• **GIVEN DATA**
══════════
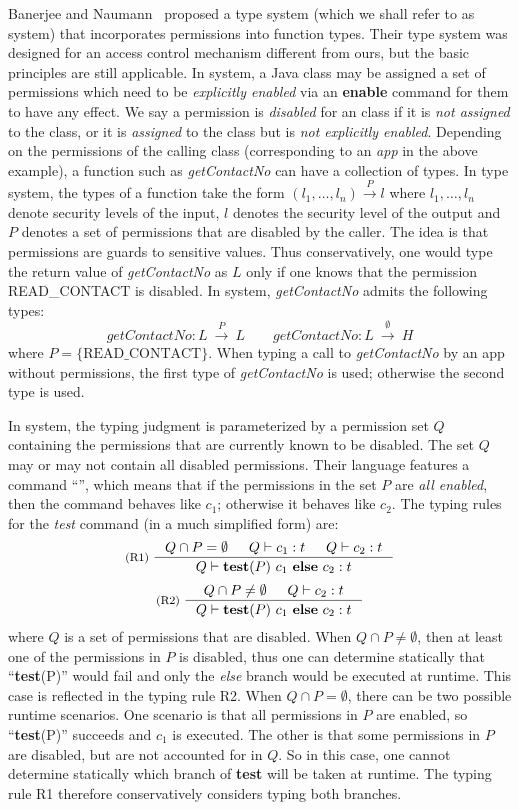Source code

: Banerjee and Naumann~\cite{Banerjee:2005ht} proposed a type system (which we shall refer to as {\BN} system)
that incorporates permissions into function types.
Their type system was designed for an access control mechanism different from ours,
but the basic principles are still applicable.
In {\BN} system, a Java class may be assigned a set of permissions which need to be {\em explicitly enabled} via an \textbf{enable} command for them to have any effect.
We say a permission is {\em disabled} for an class if it is \emph{not assigned} to the class, or it is \emph{assigned} to the class but is \emph{not explicitly enabled}.
Depending on the permissions of
the calling class (corresponding to an \emph{app} in the above example), a function such as \textit{getContactNo} can have a collection of types. In {\BN} type system, the types of a function take
the form $(l_1,\dots, l_n)\xrightarrow{~P~}l$
where $l_1,\dots,l_n$ denote security levels of the input, $l$ denotes the security level of the output
and $P$ denotes a set of permissions that are disabled by the caller.
The idea is that permissions are guards to sensitive values. Thus conservatively, one would type the return value of \textit{getContactNo} as $L$ only if
one knows that the permission READ\_CONTACT is disabled.
In {\BN} system, \textit{getContactNo} admits the following types:
\begin{equation*}
\textit{getContactNo} : L~\xrightarrow{~P~}~L\qquad
\textit{getContactNo} : L~\xrightarrow{~\emptyset~}~H
\end{equation*}
where $P = \{ \mathrm{READ\_CONTACT} \}.$
When typing a call to \textit{getContactNo} by
an app without permissions,
the first type of \textit{getContactNo} is used; otherwise
the second type is used.

In {\BN} system, the typing judgment is parameterized
by a permission set $Q$ containing the permissions that are
currently known to be disabled. The set $Q$ may or may not contain all disabled permissions.
Their language features a command ``'', which
means that if the permissions in the set $P$ are \emph{all enabled}, then
the command behaves like $c_1$; otherwise it behaves like $c_2$.
The typing rules for the \textit{test} command (in a much
simplified form) are:
\[
\inference[(R1)~]{
Q \cap P = \emptyset & Q |- c_1 : t & Q \vdash {c_2} : t
}
{
Q \vdash \lcCP{P}{c_1}{c_2} : t
}
\]
\[
\inference[(R2)~]{
Q \cap P \not = \emptyset & Q \vdash c_2 : t
}
{
Q \vdash \lcCP{P}{c_1}{c_2} : t
}
\]
where $Q$ is a set of permissions that are disabled.
When $Q \cap P \not = \emptyset$, then
at least one of the permissions in $P$ is disabled, thus
one can determine statically that ``\textbf{test}(P)'' would fail and only the \emph{else} branch would be executed at runtime. This case is
reflected in the typing rule R2.
When $Q \cap P = \emptyset$, there can be two possible runtime scenarios.
One scenario is that all permissions in $P$ are enabled, so ``\textbf{test}(P)'' succeeds and $c_1$ is executed.
The other is that some permissions in $P$ are disabled, but are not accounted for in $Q$.
So in this case, one cannot determine statically which branch of \textbf{test} will be
taken at runtime. The typing rule R1 therefore conservatively considers typing both branches.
══════════
Print the line that contains "an app without" and each line after it up to the end of the listing, exactly as written.

• **EXERCISE ANSWER**
an app without permissions,
the first type of \textit{getContactNo} is used; otherwise
the second type is used.

In {\BN} system, the typing judgment is parameterized
by a permission set $Q$ containing the permissions that are
currently known to be disabled. The set $Q$ may or may not contain all disabled permissions.
Their language features a command ``'', which
means that if the permissions in the set $P$ are \emph{all enabled}, then
the command behaves like $c_1$; otherwise it behaves like $c_2$.
The typing rules for the \textit{test} command (in a much
simplified form) are:
\[
\inference[(R1)~]{
Q \cap P = \emptyset & Q |- c_1 : t & Q \vdash {c_2} : t
}
{
Q \vdash \lcCP{P}{c_1}{c_2} : t
}
\]
\[
\inference[(R2)~]{
Q \cap P \not = \emptyset & Q \vdash c_2 : t
}
{
Q \vdash \lcCP{P}{c_1}{c_2} : t
}
\]
where $Q$ is a set of permissions that are disabled.
When $Q \cap P \not = \emptyset$, then
at least one of the permissions in $P$ is disabled, thus
one can determine statically that ``\textbf{test}(P)'' would fail and only the \emph{else} branch would be executed at runtime. This case is
reflected in the typing rule R2.
When $Q \cap P = \emptyset$, there can be two possible runtime scenarios.
One scenario is that all permissions in $P$ are enabled, so ``\textbf{test}(P)'' succeeds and $c_1$ is executed.
The other is that some permissions in $P$ are disabled, but are not accounted for in $Q$.
So in this case, one cannot determine statically which branch of \textbf{test} will be
taken at runtime. The typing rule R1 therefore conservatively considers typing both branches.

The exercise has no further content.